== DATA RECORDS
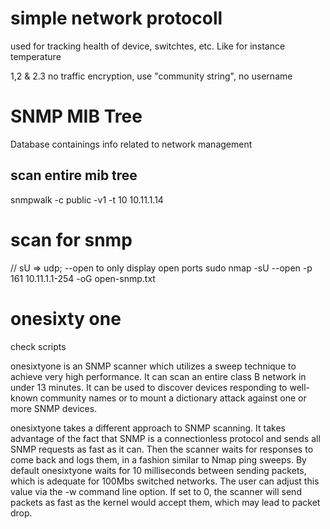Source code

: # simple network protocoll
used for tracking health of device, switchtes, etc. Like for instance temperature

1,2 & 2.3 no traffic encryption, use "community string", no username

# SNMP MIB Tree
Database containings info related to network management

## scan entire mib tree
snmpwalk -c public -v1 -t 10 10.11.1.14

# scan for snmp

// sU => udp; --open to only display open ports
sudo nmap -sU --open -p 161 10.11.1.1-254 -oG open-snmp.txt

# onesixty one
check scripts

onesixtyone is an SNMP scanner which utilizes a sweep technique to achieve very high performance. It can scan an entire class B network in under 13 minutes. It can be used to discover devices responding to well-known community names or to mount a dictionary attack against one or more SNMP devices.

onesixtyone takes a different approach to SNMP scanning. It takes advantage of the fact that SNMP is a connectionless protocol and sends all SNMP requests as fast as it can. Then the scanner waits for responses to come back and logs them, in a fashion similar to Nmap ping sweeps. By default onesixtyone waits for 10 milliseconds between sending packets, which is adequate for 100Mbs switched networks. The user can adjust this value via the -w command line option. If set to 0, the scanner will send packets as fast as the kernel would accept them, which may lead to packet drop.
====
Once the line containing "sudo nmap -sU" is found, please retype it and every remaining line of the listing above, exactly, with nothing else.

• EXERCISE OUTPUT
sudo nmap -sU --open -p 161 10.11.1.1-254 -oG open-snmp.txt

# onesixty one
check scripts

onesixtyone is an SNMP scanner which utilizes a sweep technique to achieve very high performance. It can scan an entire class B network in under 13 minutes. It can be used to discover devices responding to well-known community names or to mount a dictionary attack against one or more SNMP devices.

onesixtyone takes a different approach to SNMP scanning. It takes advantage of the fact that SNMP is a connectionless protocol and sends all SNMP requests as fast as it can. Then the scanner waits for responses to come back and logs them, in a fashion similar to Nmap ping sweeps. By default onesixtyone waits for 10 milliseconds between sending packets, which is adequate for 100Mbs switched networks. The user can adjust this value via the -w command line option. If set to 0, the scanner will send packets as fast as the kernel would accept them, which may lead to packet drop.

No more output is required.